Brisbane City Hall was completed in 1930 and is undergoing extensive structural renovations that are scheduled for completion at the end of 2012. City Hall has a beautiful tall clock tower modeled after the one in St. Mark's Square in Venice, Italy. For many years, the clock tower was the highest structure in Brisbane, and there is an observation level above the clocks when City Hall reopens. There are Westminster Chimes that ring every fifteen minutes. There is an interesting scene carved into the stone over the main entrance which contrasts aborigines and kangaroos with Europeans and sheep. When City Hall reopens, it has a gorgeous large auditorium modeled after the Pantheon in Rome which includes a huge pipe organ and a nice little Museum of Brisbane.
Walking up Ann Street, the temporarily relocated Museum of Brisbane is worth a visit (free and small). There currently is a nice exhibit of Brisbane paintings by Robert Brownhall. Further up Ann Street, across the street from the circular Anzac Shrine of Remembrance with an eternal flame, is Central Station, a train station built in 1901 and still operating.

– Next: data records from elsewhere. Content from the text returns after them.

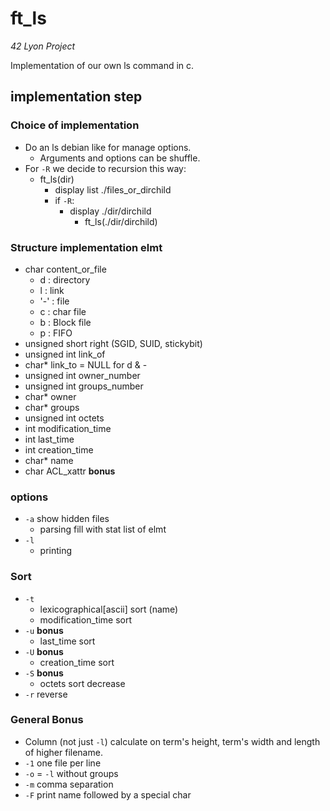 # ft_ls

*42 Lyon Project*

Implementation of our own ls command in c.

## implementation step

### Choice of implementation

- Do an ls debian like for manage options.
	- Arguments and options can be shuffle.
- For `-R` we decide to recursion this way:
	- ft_ls(dir)
		- display list ./files_or_dirchild
		- if `-R`:
			- display ./dir/dirchild
				- ft_ls(./dir/dirchild)

### Structure implementation elmt

- char content_or_file
	- d : directory
	- l : link
	- '-' : file
	- c : char file
	- b : Block file
	- p : FIFO
- unsigned short right (SGID, SUID, stickybit)
- unsigned int link_of
- char* link_to = NULL for d & -
- unsigned int owner_number
- unsigned int groups_number
- char* owner
- char* groups
- unsigned int octets
- int modification_time
- int last_time
- int creation_time
- char* name
- char ACL_xattr  **bonus**

### options
- `-a` show hidden files
	- parsing fill with stat list of elmt
- `-l`
	- printing

### Sort
- `-t`
	- lexicographical[ascii] sort (name)
	- modification_time sort
- `-u` **bonus**
	- last_time sort
- `-U` **bonus**
	- creation_time sort
- `-S` **bonus**
	- octets sort decrease  
- `-r` reverse

### General Bonus

- Column (not just `-l`) calculate on term's height, term's width and length of higher filename.
- `-1` one file per line
- `-o` = `-l` without groups
- `-m` comma separation
- `-F` print name followed by a special char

ANZAC stands for Australia and New Zealand Army Corps and ANZAC Square is between Ann and Adelaide Street, commemorating the men and women who participated in overseas armed service. ANZAC Day is a national holiday, celebrated on April 25. The Shrine of Remembrance, dedicated in 1930, has names of famous battlefields inscribed on the inside and is constructed with Helidon sandstone, the same building material used in the Great Court of the University of Queensland. The eighteen columns symbolize 1918, when the armistice was signed. Underneath the WWI shrine is an exhibit of WWII Shrine of Memories.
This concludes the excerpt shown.